Lorsque la cuisson des aliments, vous pouvez réduire la quantité de flavonoïdes, ainsi que dans le stockage prolongé des aliments d'origine végétale. Par exemple, les oignons stockés à température ambiante perdent environ un quart de son contenu original en flavonoïdes un temps supérieur à six mois, et que la plupart de la perte se produit déjà au cours des deux premières semaines.

Comme nutriments solubles dans l'eau, les flavonoïdes peuvent également être perdus par contact avec l'eau, et dans certains cas, jusqu'à 80% de flavonoïdes spécifiques peuvent être perdus dans l'eau bouillante pendant la cuisson des aliments. Précisément parce que beaucoup de flavonoïdes fournissent la couleur visible dans un aliment, la perte de celui-ci lors de l'ébullition peut être vu destiné à adoucir les couleurs de la nourriture.

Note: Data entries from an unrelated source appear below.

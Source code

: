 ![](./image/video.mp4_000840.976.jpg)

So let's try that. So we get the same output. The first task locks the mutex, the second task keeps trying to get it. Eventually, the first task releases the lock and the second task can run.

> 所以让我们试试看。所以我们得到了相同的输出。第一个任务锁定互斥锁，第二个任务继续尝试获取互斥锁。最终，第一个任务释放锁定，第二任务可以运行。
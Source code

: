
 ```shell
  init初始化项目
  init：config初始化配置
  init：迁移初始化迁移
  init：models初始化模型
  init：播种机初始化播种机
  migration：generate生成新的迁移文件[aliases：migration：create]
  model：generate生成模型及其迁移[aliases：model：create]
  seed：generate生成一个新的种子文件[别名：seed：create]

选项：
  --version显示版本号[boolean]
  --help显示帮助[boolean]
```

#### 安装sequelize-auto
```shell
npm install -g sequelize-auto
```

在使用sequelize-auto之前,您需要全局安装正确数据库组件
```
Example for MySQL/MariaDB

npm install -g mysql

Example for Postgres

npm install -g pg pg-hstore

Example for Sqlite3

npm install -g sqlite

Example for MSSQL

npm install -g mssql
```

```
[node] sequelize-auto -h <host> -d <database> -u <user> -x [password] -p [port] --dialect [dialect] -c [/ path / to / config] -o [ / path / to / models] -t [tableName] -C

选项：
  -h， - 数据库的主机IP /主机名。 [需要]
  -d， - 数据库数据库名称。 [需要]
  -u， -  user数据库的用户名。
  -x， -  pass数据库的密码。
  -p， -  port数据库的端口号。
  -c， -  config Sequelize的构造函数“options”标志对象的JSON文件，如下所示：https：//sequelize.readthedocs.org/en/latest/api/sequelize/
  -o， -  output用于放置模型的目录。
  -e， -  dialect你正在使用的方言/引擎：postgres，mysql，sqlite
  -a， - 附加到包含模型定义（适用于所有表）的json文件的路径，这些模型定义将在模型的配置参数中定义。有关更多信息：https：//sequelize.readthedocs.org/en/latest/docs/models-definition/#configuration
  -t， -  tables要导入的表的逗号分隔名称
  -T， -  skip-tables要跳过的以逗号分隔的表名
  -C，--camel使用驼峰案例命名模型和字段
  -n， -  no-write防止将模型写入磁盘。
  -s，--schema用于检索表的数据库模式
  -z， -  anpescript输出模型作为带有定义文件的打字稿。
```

Les changements de couleur de ce type sont l'un des indicateurs utilisés pour la cuisson; si vous faites bouillir de l'eau ou assez de vapeur pour voir les couleurs vibrantes deviennent plus opaques, vous pouvez être sûr que vous perdez beaucoup de nutriments précieux de la nourriture, y compris les flavonoïdes.

Flavonoides sont sensibles à la chaleur et les dommages sont stockés pendant une longue période de temps. Il est donc important d'établir des priorités toujours des fruits et légumes frais, d'augmenter les chances d'être les meilleurs aliments riches en flavonoïdes. Si possible, essayez d'acheter directement de l'agriculteur ou du commerce montre que les chances d'être frais est plus élevé que sur le marché à grande échelle.

La question des nutriments de perte de chaleur est l'une des raisons pour lesquelles mettent en garde contre la consommation d'aliments à frire ou cuire au four. Dans l'idéal que les frire légèrement pour un maximum de huit minutes avant de consommer, mais chaque fois que possible de consommer cru.

Les flavonoïdes sont souvent plus concentrés dans les peaux et les parties extérieures des fruits et légumes, de sorte que les parties de la nourriture sont excellents à consommer. En raison du risque de contamination sur ces surfaces, vous devez toujours bien se laver les aliments, en se frottant doucement avec une brosse à légumes. Vous pouvez également réduire le risque de contamination par l'achat d'aliments certifiés biologiques.

Lors de la conservation des aliments destinés à la consommation, éviter de couper la peau et laisser les fruits et les légumes déjà coupés dans le réfrigérateur, ce qu'il fait perdre leurs propriétés. Toujours garder aussi longtemps que possible dans la version originale avant consommation ne dédaigne pas les coquilles en préparation.

Le risque de carence alimentaire en flavonoïdes est essentiellement synonyme de faible consommation d'aliments entiers, naturels, et en particulier, la faible consommation de fruits et légumes. De loin la meilleure façon d'assurer une large prise flavonoïde est de maximiser votre consommation d'aliments entiers naturels, y compris les céréales, les légumes et les fruits colorés, dont les pigments flavonoïde fournir aux couleurs vives.

Vous croyez être la bonne quantité de consommer des aliments riches en flavonoïdes quotidiens? Lorsque vous sélectionnez et préparer? Commentaire ci-dessous!